11. R. Vidya Sankar, counsel for the company, while reiterating the submissions made in the counter-statement has urged that the requirements of Section 186 were not fulfilled. According to him, the applicant is neither a shareholder nor director of the company as on the date of application. The applicant originally holding 304 equity shares of Rs. 1,000 each in the company had sold them by virtue of the memorandum of understanding dated November 16, 1995 (annexure R-1), received the consideration executed the instruments of transfer (annexure R-3) and delivered them along with share certificates. The board of directors of the company had registered the transfer on January 19, 1996, in favour of Shri Ravindran. The applicant has no locus standi to file this application. He further submitted that the instruments of transfer (annexure R-3) were executed only on January 10, 1996, after the date of presentation before the competent authority, i.e., on November 28, 1995, satisfying the requirements of Section 108(1)(a) of the Act. Annexure R-2, the letter dated November 18, 1995, does not indicate that the instruments of transfer and share certificates were enclosed to the said letter.

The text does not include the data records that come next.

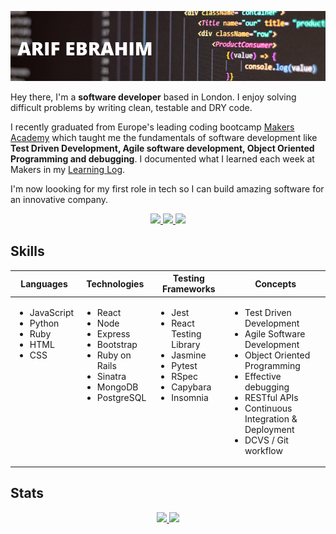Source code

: ![header](./images/gh_banner.png)

Hey there, I'm a **software developer** based in London. I enjoy solving difficult problems by writing clean, testable and DRY code.

I recently graduated from Europe's leading coding bootcamp [Makers Academy](https://makers.tech/) which taught me the fundamentals of software development like **Test Driven Development, Agile software development, Object Oriented Programming and debugging**. I documented what I learned each week at Makers in my [Learning Log](https://github.com/ArifEbrahim/learning-log).

I'm now loooking for my first role in tech so I can build amazing software for an innovative company.

<div align="center">
  <a href="https://www.linkedin.com/in/arif-e/">
    <img src="https://img.shields.io/badge/Arif Ebrahim-0077B5?&logo=linkedin&style=social">
  </a>
  <a href="https://www.codewars.com/users/ArifEbrahim">
    <img src="https://www.codewars.com/users/ArifEbrahim/badges/micro"/>
  </a>
  <a href="https://github.com/ArifEbrahim/CV">
    <img src="https://img.shields.io/badge/CV-Arif%20Ebrahim-blue">
  </a>
  <!-- <a href="https://www.hackerrank.com/arifebrahim">
    <img src="https://img.shields.io/badge/HackerRank-Arif%20Ebrahim-brightgreen">
  </a> -->
</div>

## Skills

<div align="center">

<table>
  <thead>
    <tr>
      <th>Languages</th>
      <th>Technologies</th>
      <th>Testing Frameworks</th>
      <th>Concepts</th>
    </tr>
  </thead>
  <tbody>
    <tr>
      <td style="vertical-align: top">
        <ul>
          <li>JavaScript</li>
          <li>Python</li>
          <li>Ruby</li>
          <li>HTML</li>
          <li>CSS</li>
        </ul>
      </td>
      <td style="vertical-align: top">
        <ul>
          <li>React</li>
          <li>Node</li>
          <li>Express</li>
          <li>Bootstrap</li>
          <li>Ruby on Rails</li>
          <li>Sinatra</li>
          <li>MongoDB</li>
          <li>PostgreSQL</li>
        </ul>
      </td>
      <td style="vertical-align: top">
        <ul>
          <li>Jest</li>
          <li>React Testing Library</li>
          <li>Jasmine</li>
          <li>Pytest</li>
          <li>RSpec</li>
          <li>Capybara</li>
          <li>Insomnia</li>
        </ul>
      </td>
      <td style="vertical-align: top">
        <ul>
          <li>Test Driven Development</li>
          <li>Agile Software Development</li>
          <li>Object Oriented Programming</li>
          <li>Effective debugging</li>
          <li>RESTful APIs</li>
          <li>Continuous Integration & Deployment</li>
          <li>DCVS / Git workflow</li>
        </ul>
      </td>
    </tr>
  </tbody>
</table>

</div>

## Stats

<div align="center">
  <a href="">
    <img src="https://github-readme-stats.vercel.app/api?username=ArifEbrahim&count_private=true&show_icons=true&include_all_commits=true&theme=react&hide=issues" height="165px"/>
  </a>
  <a href="">
    <img src="https://github-readme-stats.vercel.app/api/top-langs/?username=ArifEbrahim&layout=compact&theme=react" height="165px"/>
  </a>
</div>
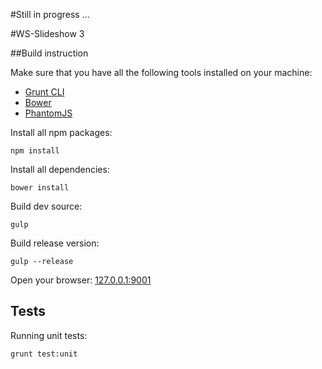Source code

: #Still in progress ...

#WS-Slideshow 3

##Build instruction

Make sure that you have all the following tools installed on your machine:

  - [Grunt CLI](http://gruntjs.com/)
  - [Bower](bower.io)
  - [PhantomJS](http://phantomjs.org/)

Install all npm packages:

    npm install

Install all dependencies:

    bower install

Build dev source:

    gulp

Build release version:

    gulp --release

Open your browser: [127.0.0.1:9001](http://127.0.0.1:9001)

## Tests

Running unit tests:

    grunt test:unit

Annexure R-3 duly completed and executed on January 10, 1996, was sent along with annexure R-2 dated November 18, 1995, after January 10, 1996. The plea of forgery of annexure R-3 raised in the rejoinder is an afterthought Annexures R-4 to R-6 and R-12 establish that the applicant ceased to be a shareholder as well as director. Form No. 32 (annexure R-6) and annual return (annexure R-12) being public documents strengthen the company’s plea. In this regard he cited the case Mrs. Rashmi Seth v. Chemon (India) (P) Ltd. [1992] 3 Comp LJ 89 ; [1995] 82 Comp Cas 563 (CLB) to state that the facts stated in the annual return are prima facie evidence of correct and complete facts.

12. The applicant having ceased to be a shareholder and director of the company has no remedy to call for an extraordinary general meeting under Section 186 of the Act, but necessarily seek rectification of the register of members under Section 111 of the Act as held in the case of Ved Prakash v. Iron Traders (Private) Ltd. [1961] 31 Comp Cas 122 (Punj) and approach the competent court for the alleged forgery of the instruments of transfer. Moreover, in a petition under Section 186 for an order directing the holding of a general meeting the court will hot go to the extent of rectifying the register of members as decided in Shrimati Jain v. Delhi Flour Mills Company Ltd. [1974] 44 Comp Cas 228 (Delhi).

13. The letter of requisition (Document No. 1 annexed to the application) does not comply with the requirements of Section 169(2) of the Act. Shri Mohandas, one of the requisitionists had signed the requisition as a nominee for other members but not for himself. The other letter of requisition dated January 11, 1997 (document No. 6 annexed to the application) became infructuous. Moreover, the purpose for which the meeting was requisitioned was accomplished as borne out by annexures R-10 and R-11. He has further submitted relying upon the decision in Siri Ram v. Edward Ganj Public Welfare Association Ltd. [1977] 47 Comp Cas 283 (Punj) that the application would be incompetent, for want of any allegation in the application that it was for any reason impracticable for the company to call, hold or conduct a meeting. He has also elaborated the principles to be applied in the case of any application under Section 186, as enunciated in Shrimati Jain v. Delhi Flour Mills Company Ltd. [1974] 44 Comp Cas 228 (Delhi). It is in these circumstances, counsel for the company has submitted that the application is liable to be dismissed.

14. I have considered the pleadings and arguments of both the counsel. The question for consideration is whether the application meets the requirements of Section 186 of the Act or not.

15. Section 186 provides that if for any reason it is “impracticable” to call a statutory meeting or an extraordinary general meeting according to the provisions of the Act or articles, the Company Law Board, may, either on its own motion or on the application of any director of the company, or any member thereof who would be entitled to vote at the meeting, may direct the calling of a meeting and give necessary directions therefor. It is, therefore, clear that any director or any member of the company who would be entitled to vote at the meeting can file an application under Section 186, Secondly, it should be “impracticable” to call an extraordinary general meeting of the company. Unless these two conditions are satisfied, no application will lie under Section 186 of the Act.

16. While it is the contention of the applicant that he is a member of the company holding 304 equity shares, it is stoutly denied by the company on the plea that the applicant sold his entire shareholding to N. Ravindran and that the transfer of the said shares was duly registered by the company in the name of N. Ravindran. Thus, title in respect of 304 equity shares is in dispute and consequently the applicant does not fulfil the eligibility criteria as provided in Section 186.

17. Though arguments were advanced on the question of title to the shares, in an application under Section 186 for an order directing the holding of a general meeting the Bench will neither determine title to 304 shares nor go to the extent of rectifying the register of members as held in the case of Shrimati Jain v. Delhi Flour Mills Company Ltd. [1974] 44 Comp Cas 228 (Delhi). The application is, therefore, not maintainable.

18. The applicant is at liberty to establish his title in respect of 304 shares in accordance with law.

19. In view of the foregoing, without going into the merits of the case the application is dismissed. There is, therefore, no need to go into the case law cited by counsel for the applicant.